If your company creates documentation, you have many good reasons to use a style guide. A style guide helps you produce consistent, predictable content that is easy to use and facilitates effective searching. Consistent style lets you seamlessly combine and reuse your content over time. It presents a unified image that strengthens your company identity. It improves the quality of your documentation and reduces calls to Customer Service.

But even the best style guide won’t help your content if writers don’t use it. So, how can you create a style guide that your busy, deadline-driven writers will want to use? The answer, as Judith Tarutz points out in Technical Editing: The Practical Guide for Editors and Writers, is obvious: writers will use your style guide if it saves them time and work. With that in mind, here are some tips for creating a writer-friendly style guide:

Stick to the essentials.

Focus on subjective style matters and on information that writers use regularly and that’s difficult to find. Don’t clutter your style guide with rarely used style points or with grammar and spelling information that writers can look up elsewhere.

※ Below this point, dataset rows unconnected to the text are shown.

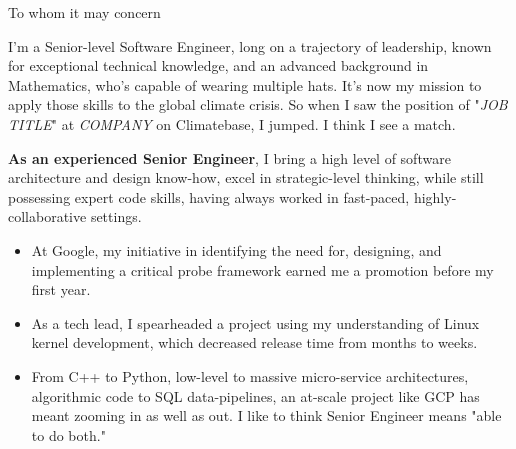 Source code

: \documentclass[sans, a4paper, 11pt]{article}
\newcommand{\cvcolor}[1]{{\color{MidnightBlue}#1}}
\renewcommand{\hl}[1]{\cvcolor{\textbf{#1}}}
\begin{document}
\begin{adjustwidth}{40pt}{40pt}

  To whom it may concern\par \bigskip

  I'm a Senior-level Software Engineer, long on a trajectory of leadership,
  known for exceptional technical knowledge, and an advanced background in
  Mathematics, who's capable of wearing multiple hats.
  It's now my mission to apply those skills to the global climate crisis. So
  when I saw the position of "\emph{JOB TITLE}" at \emph{COMPANY} on
  Climatebase, I jumped. I think I see a match. \medskip


  \hl{As an experienced Senior Engineer}, I bring a high level of software
  architecture and design know-how, excel in strategic-level thinking, while
  still possessing expert code skills, having always worked in fast-paced,
  highly-collaborative settings.
  \begin{itemize}
    \item At Google, my initiative in identifying the need for, designing, and
      implementing a critical probe framework earned me a promotion before my
      first year.
    \item As a tech lead, I spearheaded a project using my understanding of
      Linux kernel development, which decreased release time from months to
      weeks.
    \item From C++ to Python, low-level to massive micro-service architectures,
      algorithmic code to SQL data-pipelines, an at-scale project like GCP has
      meant zooming in as well as out. I like to think Senior Engineer means
      "able to do both."
  \end{itemize} \medskip


\end{adjustwidth}
\end{document}
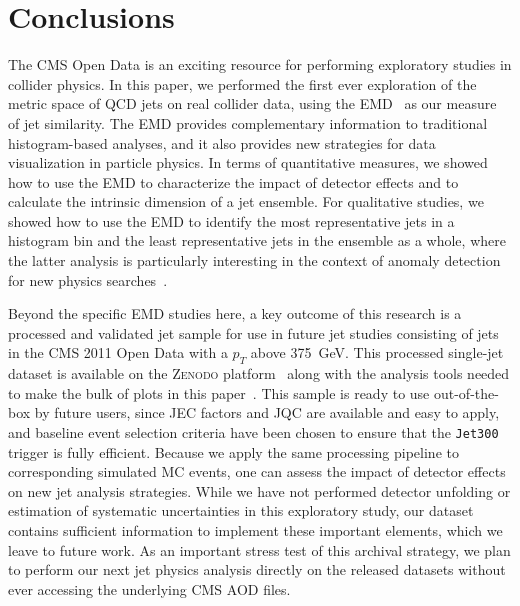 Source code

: \documentclass[aps,prd,twocolumn,preprintnumbers,nofootinbib,longbibliography,floatfix,superscriptaddress]{revtex4-1}
\begin{document}
\section{Conclusions}
\label{sec:conclusion}


The CMS Open Data is an exciting resource for performing exploratory studies in collider physics.
%
In this paper, we performed the first ever exploration of the metric space of QCD jets on real collider data, using the EMD~\cite{Komiske:2019fks} as our measure of jet similarity.
%
The EMD provides complementary information to traditional histogram-based analyses, and it also provides new strategies for data visualization in particle physics.
%
In terms of quantitative measures, we showed how to use the EMD to characterize the impact of detector effects and to calculate the intrinsic dimension of a jet ensemble.
%
For qualitative studies, we showed how to use the EMD to identify the most representative jets in a histogram bin and the least representative jets in the ensemble as a whole, where the latter analysis is particularly interesting in the context of anomaly detection for new physics searches~\cite{Aguilar-Saavedra:2017rzt,Collins:2018epr,Hajer:2018kqm,Heimel:2018mkt,Farina:2018fyg,Collins:2019jip,Roy:2019jae}.


Beyond the specific EMD studies here, a key outcome of this research is a processed and validated jet sample for use in future jet studies consisting of jets in the CMS 2011 Open Data with a $p_T$ above \SI{375}{GeV}.
%
This processed single-jet dataset is available on the \textsc{Zenodo} platform~\cite{MOD:ZenodoCMS,MOD:ZenodoMC170,MOD:ZenodoMC300,MOD:ZenodoMC470,MOD:ZenodoMC600,MOD:ZenodoMC800,MOD:ZenodoMC1000,MOD:ZenodoMC1400,MOD:ZenodoMC1800} along with the analysis tools needed to make the bulk of plots in this paper~\cite{EnergyFlow,MODRepo}.
%
This sample is ready to use out-of-the-box by future users, since JEC factors and JQC are available and easy to apply, and baseline event selection criteria have been chosen to ensure that the \texttt{Jet300} trigger is fully efficient.
%
Because we apply the same processing pipeline to corresponding simulated MC events, one can assess the impact of detector effects on new jet analysis strategies.
%
While we have not performed detector unfolding or estimation of systematic uncertainties in this exploratory study, our dataset contains sufficient information to implement these important elements, which we leave to future work.
%
As an important stress test of this archival strategy, we plan to perform our next jet physics analysis directly on the released datasets without ever accessing the underlying CMS AOD files.
\end{document}
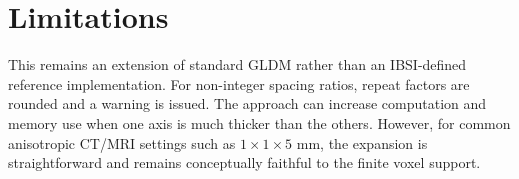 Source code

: \documentclass[11pt,a4paper]{article}
\begin{document}
\section*{Limitations}
This remains an extension of standard GLDM rather than an IBSI-defined reference implementation. For non-integer spacing ratios, repeat factors are rounded and a warning is issued. The approach can increase computation and memory use when one axis is much thicker than the others. However, for common anisotropic CT/MRI settings such as \(1\times1\times5\) mm, the expansion is straightforward and remains conceptually faithful to the finite voxel support.
\end{document}
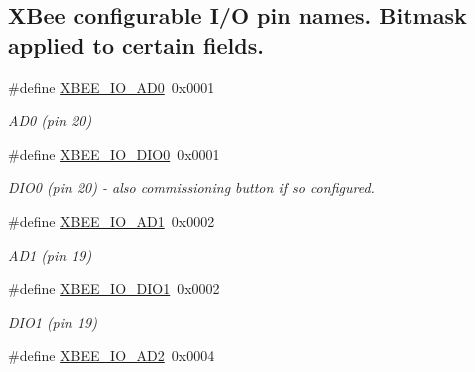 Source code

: \begin{DoxyCompactItemize}
\end{DoxyCompactItemize}
\subsection*{X\-Bee configurable I/\-O pin names. Bitmask applied to certain fields.}
\begin{DoxyCompactItemize}
\item 
\hypertarget{group__xbee__io_gafc56816e62b0dd0a8d981b08f5f29651}{\#define \hyperlink{group__xbee__io_gafc56816e62b0dd0a8d981b08f5f29651}{X\-B\-E\-E\-\_\-\-I\-O\-\_\-\-A\-D0}~0x0001}\label{group__xbee__io_gafc56816e62b0dd0a8d981b08f5f29651}

\begin{DoxyCompactList}\small\item\em A\-D0 (pin 20) \end{DoxyCompactList}\item 
\hypertarget{group__xbee__io_gaf01ab2d51afb8e360ade1ec5ceb15f0c}{\#define \hyperlink{group__xbee__io_gaf01ab2d51afb8e360ade1ec5ceb15f0c}{X\-B\-E\-E\-\_\-\-I\-O\-\_\-\-D\-I\-O0}~0x0001}\label{group__xbee__io_gaf01ab2d51afb8e360ade1ec5ceb15f0c}

\begin{DoxyCompactList}\small\item\em D\-I\-O0 (pin 20) -\/ also commissioning button if so configured. \end{DoxyCompactList}\item 
\hypertarget{group__xbee__io_ga78db08538e469fbe09b17180b74f3e1c}{\#define \hyperlink{group__xbee__io_ga78db08538e469fbe09b17180b74f3e1c}{X\-B\-E\-E\-\_\-\-I\-O\-\_\-\-A\-D1}~0x0002}\label{group__xbee__io_ga78db08538e469fbe09b17180b74f3e1c}

\begin{DoxyCompactList}\small\item\em A\-D1 (pin 19) \end{DoxyCompactList}\item 
\hypertarget{group__xbee__io_gaf13c9ac98667d02de7b5ab0428b20dc2}{\#define \hyperlink{group__xbee__io_gaf13c9ac98667d02de7b5ab0428b20dc2}{X\-B\-E\-E\-\_\-\-I\-O\-\_\-\-D\-I\-O1}~0x0002}\label{group__xbee__io_gaf13c9ac98667d02de7b5ab0428b20dc2}

\begin{DoxyCompactList}\small\item\em D\-I\-O1 (pin 19) \end{DoxyCompactList}\item 
\hypertarget{group__xbee__io_ga03c92ebb88533c632409a6d869b7d063}{\#define \hyperlink{group__xbee__io_ga03c92ebb88533c632409a6d869b7d063}{X\-B\-E\-E\-\_\-\-I\-O\-\_\-\-A\-D2}~0x0004}\label{group__xbee__io_ga03c92ebb88533c632409a6d869b7d063}


\end{DoxyCompactItemize}
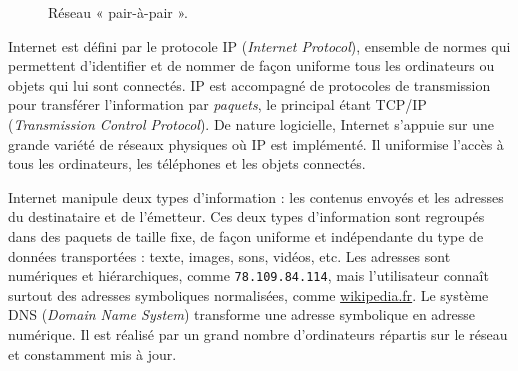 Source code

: {\begin{subfigure}{\linewidth}
\caption{\label{fig:IX.1b}Réseau « pair-à-pair ».}
\end{subfigure}
}





\begin{tcolorbox}[title={Protocole TCP/IP}, toprule=0pt, leftrule=0pt, rightrule=0pt, arc=0pt,
                  fonttitle=\scshape\boxtitlefont,
                  colbacktitle=white, coltitle=firstcolor, colframe=firstcolor, colback=firstcolor!10,
                  breakable, enhanced jigsaw]
Internet est défini par le protocole IP (\textit{Internet Protocol}), ensemble de normes qui permettent d’identifier et de nommer de façon uniforme tous les ordinateurs ou objets qui lui sont connectés. IP est accompagné de protocoles de transmission pour transférer l’information par \emph{paquets}, le principal étant TCP/IP (\textit{Transmission Control Protocol}). De nature logicielle, Internet s’appuie sur une grande variété de réseaux physiques où IP est implémenté. Il uniformise l’accès à tous les ordinateurs, les téléphones et les objets connectés.
\end{tcolorbox}

\begin{tcolorbox}[title={Données et information}, toprule=0pt, leftrule=0pt, rightrule=0pt, arc=0pt,
                  fonttitle=\scshape\boxtitlefont,
                  colbacktitle=white, coltitle=firstcolor, colframe=firstcolor, colback=firstcolor!10,
                  breakable, enhanced jigsaw]
Internet manipule deux types d’information : les contenus envoyés et les adresses du destinataire et de l’émetteur. Ces deux types d’information sont regroupés dans des paquets de taille fixe, de façon uniforme et indépendante du type de données transportées : texte, images, sons, vidéos, etc. Les adresses sont numériques et hiérarchiques, comme \texttt{78.109.84.114}, mais l’utilisateur connaît surtout des adresses symboliques normalisées, comme \url{wikipedia.fr}. Le système DNS (\textit{Domain Name System}) transforme une adresse symbolique en adresse numérique. Il est réalisé par un grand nombre d’ordinateurs répartis sur le réseau et constamment mis à jour.
\end{tcolorbox}

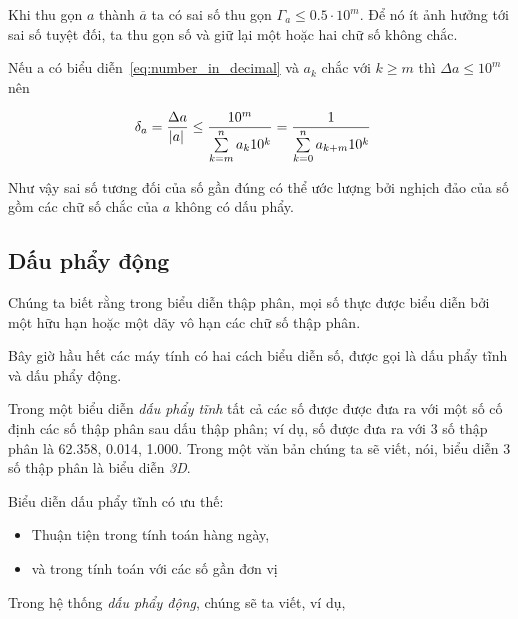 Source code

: \documentclass[../../Lectures.tex]{subfiles}
\begin{document}
Khi thu gọn \(a\) thành \(\overline{a}\) ta có sai số thu gọn \(\Gamma_a \leq
\num{0.5} \cdot 10^m\). Để nó ít ảnh hưởng tới sai số tuyệt đối, ta thu gọn số
và giữ lại một hoặc hai chữ số không chắc.

Nếu a có biểu diễn~\ref{eq:number_in_decimal} và \(a_k\) chắc với \(k \geq m\)
thì \(\Delta a \leq 10^m\) nên

\begin{align*}
    \delta_a = \frac{\Delta a}{\abs{a}} \leq \frac{10^m}{\sum\limits_{k=m}\limits^{n} a_k 10^k} &= \frac{1}{\sum\limits_{k=0}\limits^{n} a_{k+m} 10^k}
\end{align*}

Như vậy sai số tương đối của số gần đúng có thể ước lượng bởi nghịch đảo của số
gồm các chữ số chắc của \(a\) không có dấu phẩy.

\subsection{Dấu phẩy động}

Chúng ta biết rằng trong biểu diễn thập phân, mọi số thực được biểu diễn bởi một
hữu hạn hoặc một dãy vô hạn các chữ số thập phân.

Bây giờ hầu hết các máy tính có hai cách biểu diễn số, được gọi là dấu phẩy tĩnh
và dấu phẩy động.

Trong một biểu diễn \emph{dấu phẩy tĩnh} tất cả các số được được đưa ra với một
số cố định các số thập phân sau dấu thập phân; ví dụ, số được đưa ra với 3 số
thập phân là \num{62.358}, \num{0.014}, \num{1.000}. Trong một văn bản chúng ta
sẽ viết, nói, biểu diễn 3 số thập phân là biểu diễn \emph{3D}.

Biểu diễn dấu phẩy tĩnh có ưu thế:

\begin{itemize}
    \item Thuận tiện trong tính toán hàng ngày,
    \item và trong tính toán với các số gần đơn vị
\end{itemize}

Trong hệ thống \emph{dấu phẩy động}, chúng sẽ ta viết, ví dụ,
\end{document}
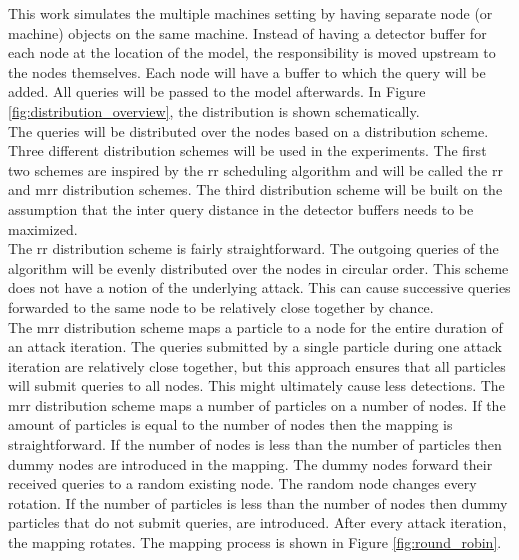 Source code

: This work simulates the multiple machines setting by having separate node (or machine) objects on the same machine. Instead of having a detector buffer for each node at the location of the model, the responsibility is moved upstream to the nodes themselves. Each node will have a buffer to which the query will be added. All queries will be passed to the model afterwards. In Figure \ref{fig:distribution_overview}, the distribution is shown schematically.\\

The queries will be distributed over the nodes based on a distribution scheme. Three different distribution schemes will be used in the experiments. The first two schemes are inspired by the \gls{rr} scheduling algorithm \cite{round_robin} and will be called the \gls{rr} and \gls{mrr} distribution schemes. The third distribution scheme will be built on the assumption that the inter query distance in the detector buffers needs to be maximized.\\

The \gls{rr} distribution scheme is fairly straightforward. The outgoing queries of the algorithm will be evenly distributed over the nodes in circular order. This scheme does not have a notion of the underlying attack. This can cause successive queries forwarded to the same node to be relatively close together by chance.\\  

The \gls{mrr} distribution scheme maps a particle to a node for the entire duration of an attack iteration. The queries submitted by a single particle during one attack iteration are relatively close together, but this approach ensures that all particles will submit queries to all nodes. This might ultimately cause less detections. The \gls{mrr} distribution scheme maps a number of particles on a number of nodes. If the amount of particles is equal to the number of nodes then the mapping is straightforward. If the number of nodes is less than the number of particles then dummy nodes are introduced in the mapping. The dummy nodes forward their received queries to a random existing node. The random node changes every rotation. If the number of particles is less than the number of nodes then dummy particles that do not submit queries, are introduced. After every attack iteration, the mapping rotates. The mapping process is shown in Figure \ref{fig:round_robin}.\\ 

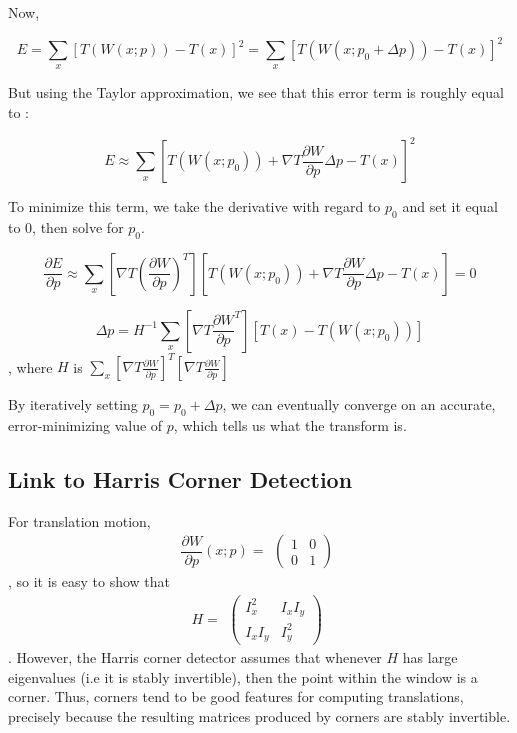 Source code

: \documentclass{article}
\begin{document}
Now, 

 $$E = \sum_x {[T(W(x;p)) - T(x)]^2} = \sum_x {[T(W(x;p_0 + \Delta p)) - T(x)]^2}$$
 
 But using the Taylor approximation, we see that this error term is roughly equal to :
 
 $$E \approx \sum_x {[T(W(x;p_0)) + \nabla T \frac{\partial W }{\partial p} \Delta p - T(x)]^2}$$
 
To minimize this term, we take the derivative with regard to $p_0$ and set it equal to $0$, then solve for $p_0$.

 $$\frac{\partial E}{\partial p} \approx \sum_x {[\nabla T(\frac{\partial W }{\partial p})^T][T(W(x;p_0)) + \nabla T \frac{\partial W }{\partial p} \Delta p - T(x)]} = 0$$
 
 $$ \Delta p = H^{-1} \sum_x {[\nabla T\frac{\partial W }{\partial p}^T][T(x) - T(W(x;p_0))]}$$, where $H$ is $\sum_x [\nabla T\frac{\partial W }{\partial p}]^T [\nabla T\frac{\partial W }{\partial p}]$

By iteratively setting $p_0 = p_0 + \Delta p$, we can eventually converge on an accurate, error-minimizing value of $p$, which tells us what the transform is.
 
\subsection{Link to Harris Corner Detection}

For translation motion, $$\frac{\partial W}{\partial p} (x; p) = \begin{matrix}\begin{pmatrix} 1 & 0 \\ 0 & 1 \end{pmatrix}\end{matrix}$$, so it is easy to show that $$ H = \begin{matrix}\begin{pmatrix} I_x^2 & I_xI_y \\ I_xI_y & I_y^2 \end{pmatrix}\end{matrix}$$. However, the Harris corner detector assumes that whenever $H$ has large eigenvalues (i.e it is stably invertible), then the point within the window is a corner. Thus, corners tend to be good features for computing translations, precisely because the resulting matrices produced by corners are stably invertible.






\small


\end{document}
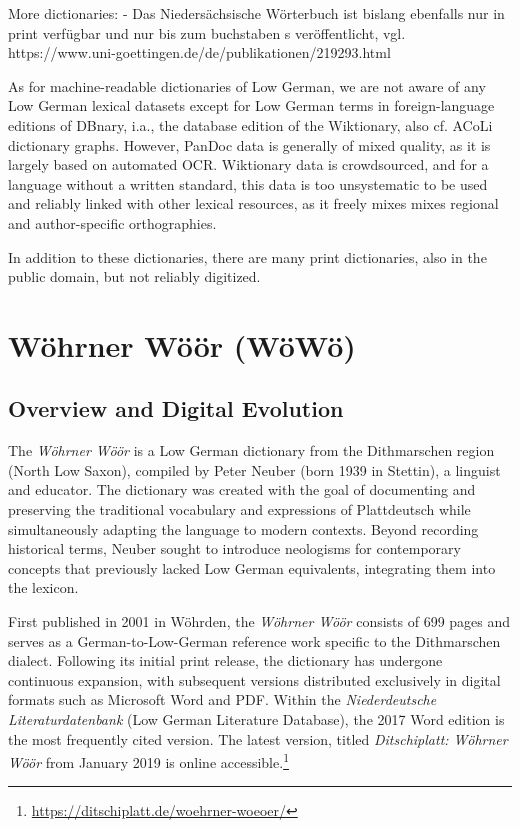 \documentclass[11pt]{article}
\begin{document}
More dictionaries:
- Das Niedersächsische Wörterbuch ist bislang ebenfalls nur in print verfügbar und nur bis zum buchstaben s veröffentlicht, vgl. https://www.uni-goettingen.de/de/publikationen/219293.html



As for machine-readable dictionaries of Low German, we are not aware of any Low German lexical datasets except for Low German terms in foreign-language editions of DBnary, i.a., the database edition of the Wiktionary, also cf. ACoLi dictionary graphs. However, PanDoc data is generally of mixed quality, as it is largely based on automated OCR. Wiktionary data is crowdsourced, and for a language without a written standard, this data is too unsystematic to be used and reliably linked with other lexical resources, as it freely mixes mixes regional and author-specific orthographies.

In addition to these dictionaries, there are many print dictionaries, also in the public domain, but not reliably digitized.

\section{Wöhrner Wöör (WöWö)}

\subsection{Overview and Digital Evolution}

The \emph{Wöhrner Wöör} is a Low German dictionary from the Dithmarschen region (North Low Saxon), compiled by Peter Neuber (born 1939 in Stettin), a linguist and educator. The dictionary was created with the goal of documenting and preserving the traditional vocabulary and expressions of Plattdeutsch while simultaneously adapting the language to modern contexts. Beyond recording historical terms, Neuber sought to introduce neologisms for contemporary concepts that previously lacked Low German equivalents, integrating them into the lexicon.

First published in 2001 in Wöhrden, the \emph{Wöhrner Wöör} consists of 699 pages and serves as a German-to-Low-German reference work specific to the Dithmarschen dialect. Following its initial print release, the dictionary has undergone continuous expansion, with subsequent versions distributed exclusively in digital formats such as Microsoft Word and PDF. Within the \emph{Niederdeutsche Literaturdatenbank} (Low German Literature Database), the 2017 Word edition is the most frequently cited version. The latest version, titled \emph{Ditschiplatt: Wöhrner Wöör} from January 2019 is online accessible.\footnote{\url{https://ditschiplatt.de/woehrner-woeoer/}}
\end{document}
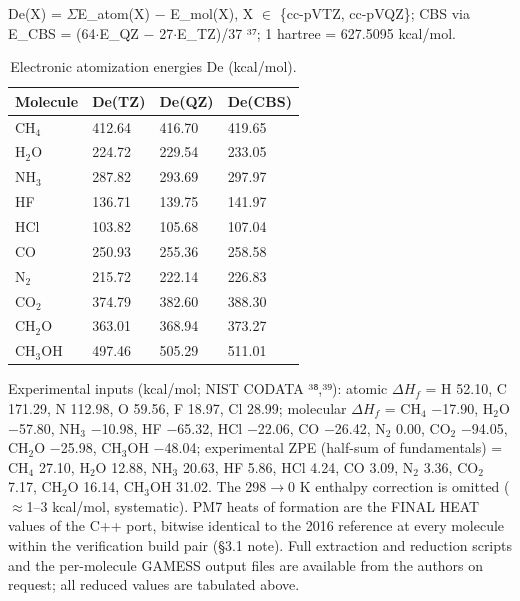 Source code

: \documentclass[preprint,12pt]{elsarticle}
\begin{document}
De(X) = $\Sigma$E\_atom(X) $-$ E\_mol(X), X $\in$ \{cc-pVTZ, cc-pVQZ\}; CBS via E\_CBS = (64$\cdot$E\_QZ $-$ 27$\cdot$E\_TZ)/37 ³⁷; 1 hartree = 627.5095 kcal/mol.

\begin{table}[htbp]
\centering
\caption{Electronic atomization energies De (kcal/mol).}
\label{tab:Electronicatomiz}
\begin{tabular}{llll}
\hline
\textbf{Molecule} & \textbf{De(TZ)} & \textbf{De(QZ)} & \textbf{De(CBS)} \\
\hline
CH$_{4}$ & 412.64 & 416.70 & 419.65 \\
H$_{2}$O & 224.72 & 229.54 & 233.05 \\
NH$_{3}$ & 287.82 & 293.69 & 297.97 \\
HF & 136.71 & 139.75 & 141.97 \\
HCl & 103.82 & 105.68 & 107.04 \\
CO & 250.93 & 255.36 & 258.58 \\
N$_{2}$ & 215.72 & 222.14 & 226.83 \\
CO$_{2}$ & 374.79 & 382.60 & 388.30 \\
CH$_{2}$O & 363.01 & 368.94 & 373.27 \\
CH$_{3}$OH & 497.46 & 505.29 & 511.01 \\
\hline
\end{tabular}
\end{table}

Experimental inputs (kcal/mol; NIST CODATA ³⁸,³⁹): atomic $\Delta H_f$ = H 52.10, C 171.29, N 112.98, O 59.56, F 18.97, Cl 28.99; molecular $\Delta H_f$ = CH$_{4}$ $-$17.90, H$_{2}$O $-$57.80, NH$_{3}$ $-$10.98, HF $-$65.32, HCl $-$22.06, CO $-$26.42, N$_{2}$ 0.00, CO$_{2}$ $-$94.05, CH$_{2}$O $-$25.98, CH$_{3}$OH $-$48.04; experimental ZPE (half-sum of fundamentals) = CH$_{4}$ 27.10, H$_{2}$O 12.88, NH$_{3}$ 20.63, HF 5.86, HCl 4.24, CO 3.09, N$_{2}$ 3.36, CO$_{2}$ 7.17, CH$_{2}$O 16.14, CH$_{3}$OH 31.02. The 298$\rightarrow$0 K enthalpy correction is omitted ($\approx$1--3 kcal/mol, systematic). PM7 heats of formation are the FINAL HEAT values of the C++ port, bitwise identical to the 2016 reference at every molecule within the verification build pair (\S{}3.1 note). Full extraction and reduction scripts and the per-molecule GAMESS output files are available from the authors on request; all reduced values are tabulated above.
\end{document}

Organize the content for ease of use.

Keep related information together. For example, place all the information on bullet lists in the same section—don’t make writers go to the list section, the capitalization section, and the end-punctuation section to find everything they need to format a bullet list.

Use plain language and lots of examples.

Write content that is easy to understand. For example, writers may be confused if you tell them to avoid expletives, but they’ll understand if you tell them to avoid beginning a sentence with It is or There is and provide some relevant examples.

Keep it current.

Writers will stop using the style guide if they suspect it’s out of date. Update the style guide regularly and indicate when and where you’ve made changes. For example, you can use a Recent Changes table, or you can use red text to identify content that is new.

Remember, writers will use your style guide if they can find what they’re looking for easily and the information is clear. Put another way, your style guide will be a success if it meets the same quality standards that you aim for in all your company’s content.